• Assigned task
Go through the entries below and print each one exactly.

• Extracted information
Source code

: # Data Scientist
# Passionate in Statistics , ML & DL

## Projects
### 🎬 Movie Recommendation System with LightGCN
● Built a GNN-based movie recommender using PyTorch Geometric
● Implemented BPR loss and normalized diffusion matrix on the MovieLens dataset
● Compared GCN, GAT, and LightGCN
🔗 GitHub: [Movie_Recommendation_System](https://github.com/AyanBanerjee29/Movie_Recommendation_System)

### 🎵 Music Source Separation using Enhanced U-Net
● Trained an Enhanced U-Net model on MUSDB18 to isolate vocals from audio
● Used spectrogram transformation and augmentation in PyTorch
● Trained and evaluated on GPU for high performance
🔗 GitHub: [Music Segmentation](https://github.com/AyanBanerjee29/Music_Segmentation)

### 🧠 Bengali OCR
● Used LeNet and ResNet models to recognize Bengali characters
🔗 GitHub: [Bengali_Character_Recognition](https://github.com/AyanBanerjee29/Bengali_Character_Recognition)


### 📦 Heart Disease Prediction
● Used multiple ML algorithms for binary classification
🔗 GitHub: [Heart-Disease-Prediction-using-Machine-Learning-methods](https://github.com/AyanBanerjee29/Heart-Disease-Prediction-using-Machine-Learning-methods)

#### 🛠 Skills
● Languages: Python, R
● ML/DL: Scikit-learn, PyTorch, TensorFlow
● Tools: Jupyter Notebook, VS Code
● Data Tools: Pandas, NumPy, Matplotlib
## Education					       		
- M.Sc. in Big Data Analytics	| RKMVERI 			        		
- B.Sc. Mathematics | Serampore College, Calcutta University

• Task result
Source code

: # Data Scientist
# Passionate in Statistics , ML & DL

## Projects
### 🎬 Movie Recommendation System with LightGCN
● Built a GNN-based movie recommender using PyTorch Geometric
● Implemented BPR loss and normalized diffusion matrix on the MovieLens dataset
● Compared GCN, GAT, and LightGCN
🔗 GitHub: [Movie_Recommendation_System](https://github.com/AyanBanerjee29/Movie_Recommendation_System)

### 🎵 Music Source Separation using Enhanced U-Net
● Trained an Enhanced U-Net model on MUSDB18 to isolate vocals from audio
● Used spectrogram transformation and augmentation in PyTorch
● Trained and evaluated on GPU for high performance
🔗 GitHub: [Music Segmentation](https://github.com/AyanBanerjee29/Music_Segmentation)

### 🧠 Bengali OCR
● Used LeNet and ResNet models to recognize Bengali characters
🔗 GitHub: [Bengali_Character_Recognition](https://github.com/AyanBanerjee29/Bengali_Character_Recognition)


### 📦 Heart Disease Prediction
● Used multiple ML algorithms for binary classification
🔗 GitHub: [Heart-Disease-Prediction-using-Machine-Learning-methods](https://github.com/AyanBanerjee29/Heart-Disease-Prediction-using-Machine-Learning-methods)

#### 🛠 Skills
● Languages: Python, R
● ML/DL: Scikit-learn, PyTorch, TensorFlow
● Tools: Jupyter Notebook, VS Code
● Data Tools: Pandas, NumPy, Matplotlib
## Education					       		
- M.Sc. in Big Data Analytics	| RKMVERI 			        		
- B.Sc. Mathematics | Serampore College, Calcutta University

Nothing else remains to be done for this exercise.